Now, scientists suggest these incredible feats of navigation are possible in part due to Earth’s geomagnetic field, according to a new study published in the journal eLife.
Researchers led by biologists Kateřina Benediktová and Hynek Burda of the Czech University of Life Sciences Department of Game Management and Wildlife Biology outfitted 27 hunting dogs representing 10 different breeds with GPS collars and action cameras, and tracked them in more than 600 excursions over the course of three years, Michael Thomsen reports for Daily Mail. The dogs were driven to a location, led on-leash into a forested area, and then released to run where they pleased. The team only focused on dogs that ventured at least 200 meters away from their owners.
But the researchers were more curious about the dogs’ return journeys than their destinations. When called back to their owners, the dogs used two different methods for finding their way back from an average of 1.1 kilometers (about .7 miles) away. About 60 percent of the dogs used their noses to follow their outbound route in reverse, a strategy known as “tracking,” while the other 30 percent opted to use a new route, found through a process called “scouting.”
According to the study authors, both tactics have merits and drawbacks, and that’s why dogs probably alternate between the two depending on the situation.
“While tracking may be safe, it is lengthy,” the authors write in the study. “Scouting enables taking shortcuts and might be faster but requires navigation capability and, because of possible errors, is risky.”
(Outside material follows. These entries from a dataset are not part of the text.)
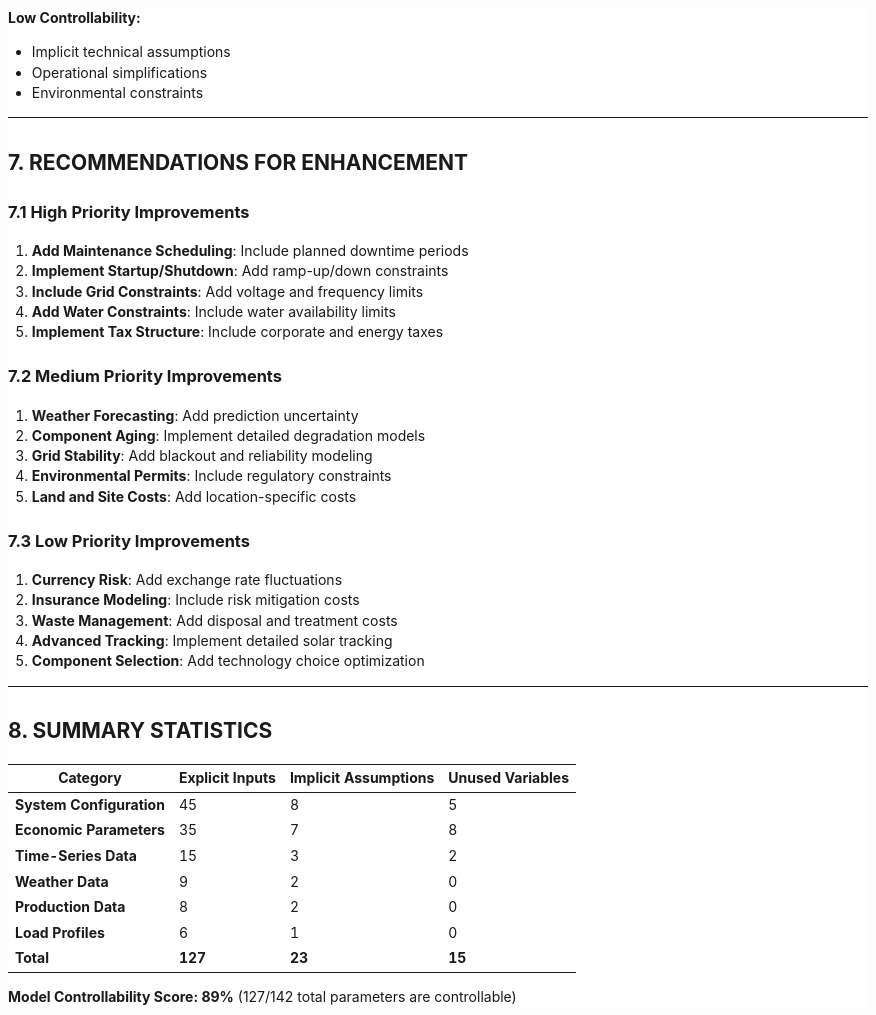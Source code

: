 **Low Controllability:**
- Implicit technical assumptions
- Operational simplifications
- Environmental constraints

---

## 7. RECOMMENDATIONS FOR ENHANCEMENT

### 7.1 High Priority Improvements
1. **Add Maintenance Scheduling**: Include planned downtime periods
2. **Implement Startup/Shutdown**: Add ramp-up/down constraints
3. **Include Grid Constraints**: Add voltage and frequency limits
4. **Add Water Constraints**: Include water availability limits
5. **Implement Tax Structure**: Include corporate and energy taxes

### 7.2 Medium Priority Improvements
1. **Weather Forecasting**: Add prediction uncertainty
2. **Component Aging**: Implement detailed degradation models
3. **Grid Stability**: Add blackout and reliability modeling
4. **Environmental Permits**: Include regulatory constraints
5. **Land and Site Costs**: Add location-specific costs

### 7.3 Low Priority Improvements
1. **Currency Risk**: Add exchange rate fluctuations
2. **Insurance Modeling**: Include risk mitigation costs
3. **Waste Management**: Add disposal and treatment costs
4. **Advanced Tracking**: Implement detailed solar tracking
5. **Component Selection**: Add technology choice optimization

---

## 8. SUMMARY STATISTICS

| Category | Explicit Inputs | Implicit Assumptions | Unused Variables |
|----------|----------------|---------------------|------------------|
| **System Configuration** | 45 | 8 | 5 |
| **Economic Parameters** | 35 | 7 | 8 |
| **Time-Series Data** | 15 | 3 | 2 |
| **Weather Data** | 9 | 2 | 0 |
| **Production Data** | 8 | 2 | 0 |
| **Load Profiles** | 6 | 1 | 0 |
| **Total** | **127** | **23** | **15** |

**Model Controllability Score: 89%** (127/142 total parameters are controllable)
Data from the scouting dogs revealed that their navigation capability is related to a magnetic connection. All of the dogs who did not follow their outbound path began their return with a short “compass run,” a quick scan of about 20 meters along the Earth’s north-south geomagnetic axis, reports the Miami Herald’s Mitchell Willetts. Because they don’t have any familiar visual landmarks to use, and dense vegetation at the study sites made “visual piloting unreliable,” the compass run helps the dogs recalibrate their own position to better estimate their “homing” direction.
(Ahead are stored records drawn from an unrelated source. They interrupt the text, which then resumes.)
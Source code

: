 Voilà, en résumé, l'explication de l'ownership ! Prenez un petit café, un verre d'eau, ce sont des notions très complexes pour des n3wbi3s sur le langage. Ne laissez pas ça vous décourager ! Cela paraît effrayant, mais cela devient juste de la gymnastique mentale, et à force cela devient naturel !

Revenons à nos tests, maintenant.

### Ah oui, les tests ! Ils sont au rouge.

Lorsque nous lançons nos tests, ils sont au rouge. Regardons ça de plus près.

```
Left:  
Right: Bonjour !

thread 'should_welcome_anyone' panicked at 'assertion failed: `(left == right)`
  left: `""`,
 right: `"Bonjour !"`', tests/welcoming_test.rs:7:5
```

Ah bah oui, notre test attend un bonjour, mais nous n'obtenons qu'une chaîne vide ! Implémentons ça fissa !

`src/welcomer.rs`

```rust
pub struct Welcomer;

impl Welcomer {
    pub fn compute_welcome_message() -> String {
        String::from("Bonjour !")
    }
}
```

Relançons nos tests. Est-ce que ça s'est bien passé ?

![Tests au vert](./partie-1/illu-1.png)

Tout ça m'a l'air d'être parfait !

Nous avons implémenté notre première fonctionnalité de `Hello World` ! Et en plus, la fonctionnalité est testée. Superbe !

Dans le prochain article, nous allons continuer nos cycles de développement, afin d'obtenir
Whether the dogs are aware that they are tapping into the Earth’s magnetic field is unclear. Many dogs also poop along a north-south axis, and they certainly are not the only animals to use it as a tool. Chinook salmon have magnetoreceptors in their skin that help guide their epic journeys; foxes use magnetism to hone in on underground prey; and, sea turtles use it to find their beachside birthplaces.
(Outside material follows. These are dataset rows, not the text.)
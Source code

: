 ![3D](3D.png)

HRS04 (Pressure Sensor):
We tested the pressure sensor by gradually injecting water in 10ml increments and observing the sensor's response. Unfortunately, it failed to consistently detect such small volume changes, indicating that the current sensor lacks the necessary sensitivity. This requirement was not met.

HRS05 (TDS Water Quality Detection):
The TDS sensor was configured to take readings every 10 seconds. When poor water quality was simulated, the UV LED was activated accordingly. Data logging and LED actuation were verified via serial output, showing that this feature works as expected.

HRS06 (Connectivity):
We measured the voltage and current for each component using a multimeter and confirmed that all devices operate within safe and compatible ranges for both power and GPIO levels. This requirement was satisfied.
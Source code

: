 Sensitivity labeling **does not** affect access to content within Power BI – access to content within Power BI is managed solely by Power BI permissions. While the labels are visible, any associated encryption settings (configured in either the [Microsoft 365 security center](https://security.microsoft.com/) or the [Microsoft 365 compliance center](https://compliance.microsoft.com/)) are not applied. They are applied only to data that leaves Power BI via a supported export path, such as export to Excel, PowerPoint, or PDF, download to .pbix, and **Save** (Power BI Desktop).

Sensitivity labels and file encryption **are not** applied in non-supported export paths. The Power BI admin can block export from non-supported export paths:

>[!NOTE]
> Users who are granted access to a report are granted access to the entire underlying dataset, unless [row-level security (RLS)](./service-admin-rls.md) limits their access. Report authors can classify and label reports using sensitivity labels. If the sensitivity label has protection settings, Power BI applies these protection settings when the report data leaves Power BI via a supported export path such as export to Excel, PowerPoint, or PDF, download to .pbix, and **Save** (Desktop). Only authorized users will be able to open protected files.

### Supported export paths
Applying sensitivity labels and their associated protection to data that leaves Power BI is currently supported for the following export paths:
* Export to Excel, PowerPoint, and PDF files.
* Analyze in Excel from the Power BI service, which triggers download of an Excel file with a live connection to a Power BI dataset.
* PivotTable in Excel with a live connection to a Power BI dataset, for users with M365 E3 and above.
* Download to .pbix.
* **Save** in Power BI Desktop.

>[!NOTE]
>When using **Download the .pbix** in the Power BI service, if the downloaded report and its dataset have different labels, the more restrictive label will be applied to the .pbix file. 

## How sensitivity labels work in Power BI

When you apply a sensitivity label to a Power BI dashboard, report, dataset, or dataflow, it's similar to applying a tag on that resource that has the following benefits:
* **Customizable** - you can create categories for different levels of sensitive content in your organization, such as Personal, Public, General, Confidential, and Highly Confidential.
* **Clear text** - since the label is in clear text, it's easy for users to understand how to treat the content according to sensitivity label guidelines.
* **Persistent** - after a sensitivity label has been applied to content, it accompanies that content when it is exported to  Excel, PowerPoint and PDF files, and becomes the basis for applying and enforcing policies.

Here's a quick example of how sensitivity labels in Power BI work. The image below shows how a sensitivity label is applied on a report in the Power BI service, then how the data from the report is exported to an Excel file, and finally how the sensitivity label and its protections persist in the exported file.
Catherine Lohmann, a biologist at the University of North Carolina, Chapel Hill, who studies magnetoreception and navigation in such turtles tells Erik Stokstad at Science that the finding of the compass run, however, is a first in dogs. This newfound ability means that they can likely remember the direction they had been pointing when they started, and then use the magnetic compass to find the most efficient way home.